#### Work item
Which lines in the records below include the word "where"? Report each of them in full.

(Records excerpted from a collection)

--------------------------------------------------

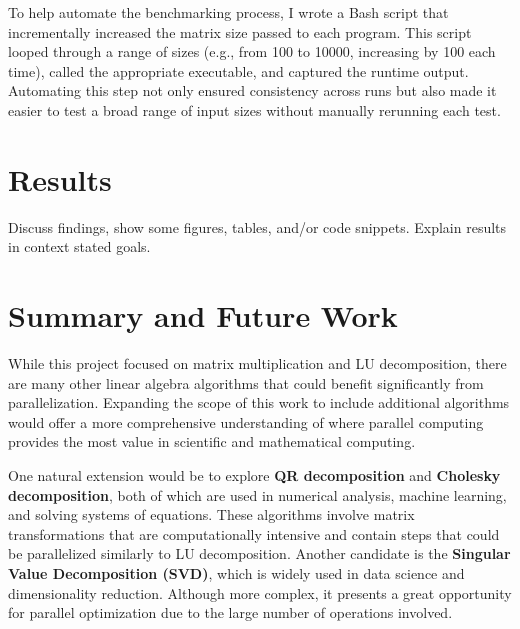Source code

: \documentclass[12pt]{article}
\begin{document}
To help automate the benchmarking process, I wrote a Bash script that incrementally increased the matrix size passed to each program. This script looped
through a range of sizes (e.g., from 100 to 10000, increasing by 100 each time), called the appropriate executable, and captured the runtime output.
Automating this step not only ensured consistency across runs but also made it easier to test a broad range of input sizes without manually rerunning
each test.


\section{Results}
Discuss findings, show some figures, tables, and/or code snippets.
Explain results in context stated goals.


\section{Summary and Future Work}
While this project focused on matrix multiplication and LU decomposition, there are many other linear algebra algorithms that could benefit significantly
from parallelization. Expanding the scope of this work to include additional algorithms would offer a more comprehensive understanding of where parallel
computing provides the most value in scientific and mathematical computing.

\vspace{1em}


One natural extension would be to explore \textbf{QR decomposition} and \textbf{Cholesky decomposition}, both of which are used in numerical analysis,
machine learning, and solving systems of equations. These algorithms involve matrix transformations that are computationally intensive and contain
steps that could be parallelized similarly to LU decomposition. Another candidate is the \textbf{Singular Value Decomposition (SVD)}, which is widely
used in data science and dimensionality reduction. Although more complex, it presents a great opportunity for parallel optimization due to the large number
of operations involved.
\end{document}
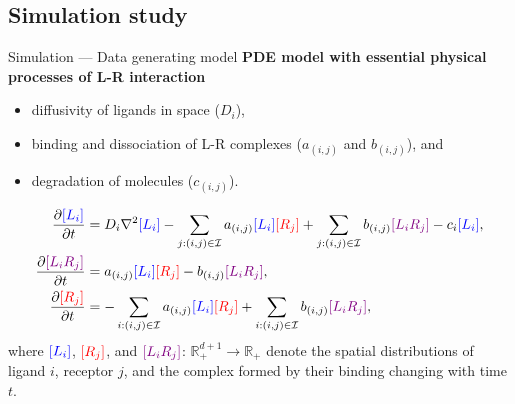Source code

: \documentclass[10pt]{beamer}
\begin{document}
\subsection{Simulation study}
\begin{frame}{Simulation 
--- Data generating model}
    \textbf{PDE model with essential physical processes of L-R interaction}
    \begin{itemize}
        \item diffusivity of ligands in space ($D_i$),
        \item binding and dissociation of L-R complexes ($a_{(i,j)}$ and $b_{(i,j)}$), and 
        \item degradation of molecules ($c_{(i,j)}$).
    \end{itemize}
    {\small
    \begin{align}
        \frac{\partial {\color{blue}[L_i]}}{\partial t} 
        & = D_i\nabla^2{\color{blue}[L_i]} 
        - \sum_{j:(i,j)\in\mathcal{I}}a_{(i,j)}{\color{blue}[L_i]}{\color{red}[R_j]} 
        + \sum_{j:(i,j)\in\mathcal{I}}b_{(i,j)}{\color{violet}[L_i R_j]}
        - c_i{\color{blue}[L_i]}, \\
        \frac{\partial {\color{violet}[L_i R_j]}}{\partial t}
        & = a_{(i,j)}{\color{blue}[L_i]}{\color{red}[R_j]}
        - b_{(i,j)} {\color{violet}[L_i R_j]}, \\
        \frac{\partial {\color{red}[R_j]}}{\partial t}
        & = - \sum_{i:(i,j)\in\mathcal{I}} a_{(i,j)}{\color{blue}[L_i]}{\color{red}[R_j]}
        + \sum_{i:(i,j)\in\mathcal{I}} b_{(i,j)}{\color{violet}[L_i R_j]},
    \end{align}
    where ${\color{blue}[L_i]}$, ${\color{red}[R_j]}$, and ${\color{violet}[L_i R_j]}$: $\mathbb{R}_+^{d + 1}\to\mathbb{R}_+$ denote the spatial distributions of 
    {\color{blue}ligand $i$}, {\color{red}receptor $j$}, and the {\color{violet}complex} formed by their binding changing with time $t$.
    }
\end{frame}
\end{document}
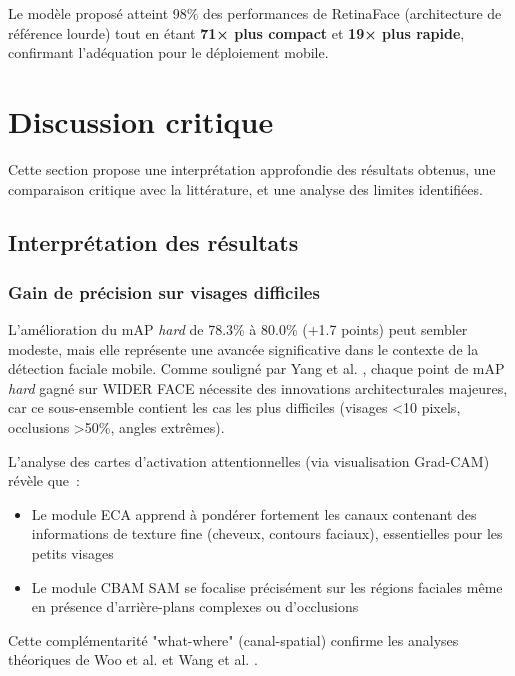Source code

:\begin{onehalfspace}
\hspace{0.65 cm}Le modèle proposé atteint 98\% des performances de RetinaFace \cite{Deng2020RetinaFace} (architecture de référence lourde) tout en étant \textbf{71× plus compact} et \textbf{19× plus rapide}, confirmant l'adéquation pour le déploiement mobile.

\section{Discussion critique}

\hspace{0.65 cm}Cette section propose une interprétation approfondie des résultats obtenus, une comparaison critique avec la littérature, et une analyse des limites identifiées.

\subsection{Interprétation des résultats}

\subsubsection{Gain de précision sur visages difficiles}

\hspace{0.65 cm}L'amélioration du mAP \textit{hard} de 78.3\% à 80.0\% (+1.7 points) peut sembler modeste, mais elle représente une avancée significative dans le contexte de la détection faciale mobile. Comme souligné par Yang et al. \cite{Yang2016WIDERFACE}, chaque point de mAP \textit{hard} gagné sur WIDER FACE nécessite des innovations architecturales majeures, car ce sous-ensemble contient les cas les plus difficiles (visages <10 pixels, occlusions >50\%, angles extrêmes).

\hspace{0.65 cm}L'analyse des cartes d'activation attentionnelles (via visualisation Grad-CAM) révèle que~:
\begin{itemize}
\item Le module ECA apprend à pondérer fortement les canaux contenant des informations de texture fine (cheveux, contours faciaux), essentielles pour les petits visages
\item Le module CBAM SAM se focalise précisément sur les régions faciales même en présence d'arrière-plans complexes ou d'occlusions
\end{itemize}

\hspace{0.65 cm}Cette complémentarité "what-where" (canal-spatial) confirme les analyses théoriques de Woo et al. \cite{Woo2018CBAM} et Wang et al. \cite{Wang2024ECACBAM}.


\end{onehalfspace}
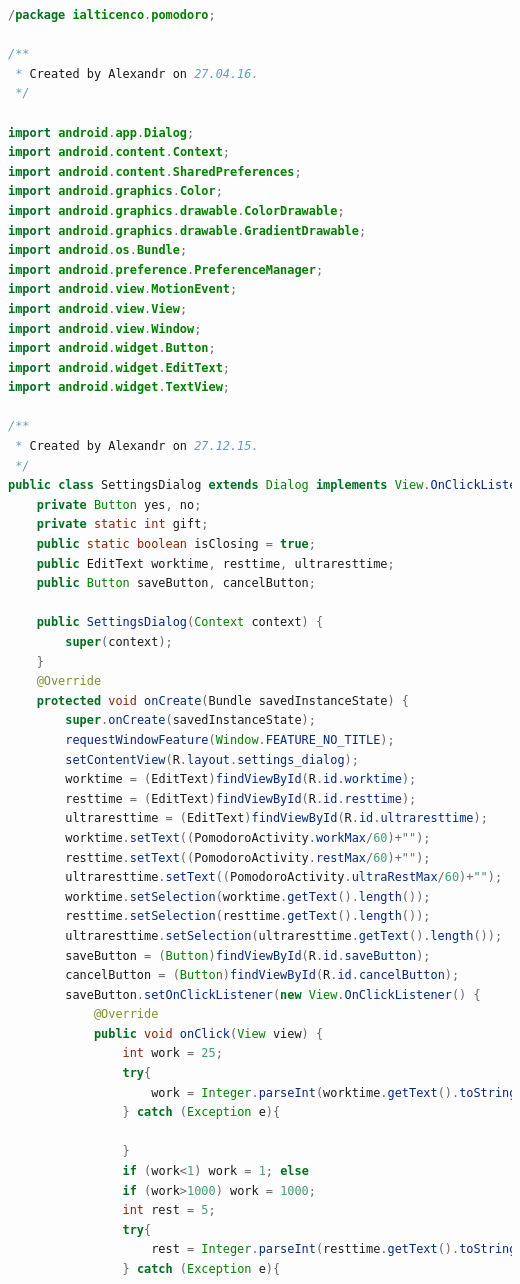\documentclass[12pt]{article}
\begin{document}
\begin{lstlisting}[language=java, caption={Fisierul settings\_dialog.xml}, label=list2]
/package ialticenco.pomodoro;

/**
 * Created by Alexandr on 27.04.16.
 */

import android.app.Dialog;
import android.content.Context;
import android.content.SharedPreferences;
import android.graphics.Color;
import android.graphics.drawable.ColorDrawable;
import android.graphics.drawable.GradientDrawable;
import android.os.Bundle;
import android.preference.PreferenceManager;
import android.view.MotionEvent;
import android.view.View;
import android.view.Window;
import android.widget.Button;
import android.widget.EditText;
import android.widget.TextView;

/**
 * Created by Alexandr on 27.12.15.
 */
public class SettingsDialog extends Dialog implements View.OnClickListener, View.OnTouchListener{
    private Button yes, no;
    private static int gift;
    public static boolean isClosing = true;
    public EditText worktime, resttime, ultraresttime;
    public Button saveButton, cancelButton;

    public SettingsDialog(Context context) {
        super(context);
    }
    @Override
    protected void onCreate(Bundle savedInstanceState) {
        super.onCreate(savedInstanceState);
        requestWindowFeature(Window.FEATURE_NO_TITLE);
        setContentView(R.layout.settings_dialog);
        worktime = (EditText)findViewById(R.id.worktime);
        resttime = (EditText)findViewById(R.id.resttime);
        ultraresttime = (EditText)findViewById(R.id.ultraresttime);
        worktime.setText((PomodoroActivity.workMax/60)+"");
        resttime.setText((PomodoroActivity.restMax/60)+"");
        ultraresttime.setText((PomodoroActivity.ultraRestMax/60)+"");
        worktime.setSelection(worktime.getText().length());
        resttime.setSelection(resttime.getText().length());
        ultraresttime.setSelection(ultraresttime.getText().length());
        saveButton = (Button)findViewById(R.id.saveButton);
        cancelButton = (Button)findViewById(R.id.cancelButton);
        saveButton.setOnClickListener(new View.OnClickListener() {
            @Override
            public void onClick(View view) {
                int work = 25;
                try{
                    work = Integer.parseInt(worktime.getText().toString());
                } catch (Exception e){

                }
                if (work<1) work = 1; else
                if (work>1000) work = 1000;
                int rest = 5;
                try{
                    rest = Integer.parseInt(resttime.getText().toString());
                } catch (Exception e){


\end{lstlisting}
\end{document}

--------------------------------------------------

#### Solution for this exercise
from parallelization. Expanding the scope of this work to include additional algorithms would offer a more comprehensive understanding of where parallel
    where ${\color{blue}[L_i]}$, ${\color{red}[R_j]}$, and ${\color{violet}[L_i R_j]}$: $\mathbb{R}_+^{d + 1}\to\mathbb{R}_+$ denote the spatial distributions of 
\hspace{0.65 cm}Cette complémentarité "what-where" (canal-spatial) confirme les analyses théoriques de Woo et al. \cite{Woo2018CBAM} et Wang et al. \cite{Wang2024ECACBAM}.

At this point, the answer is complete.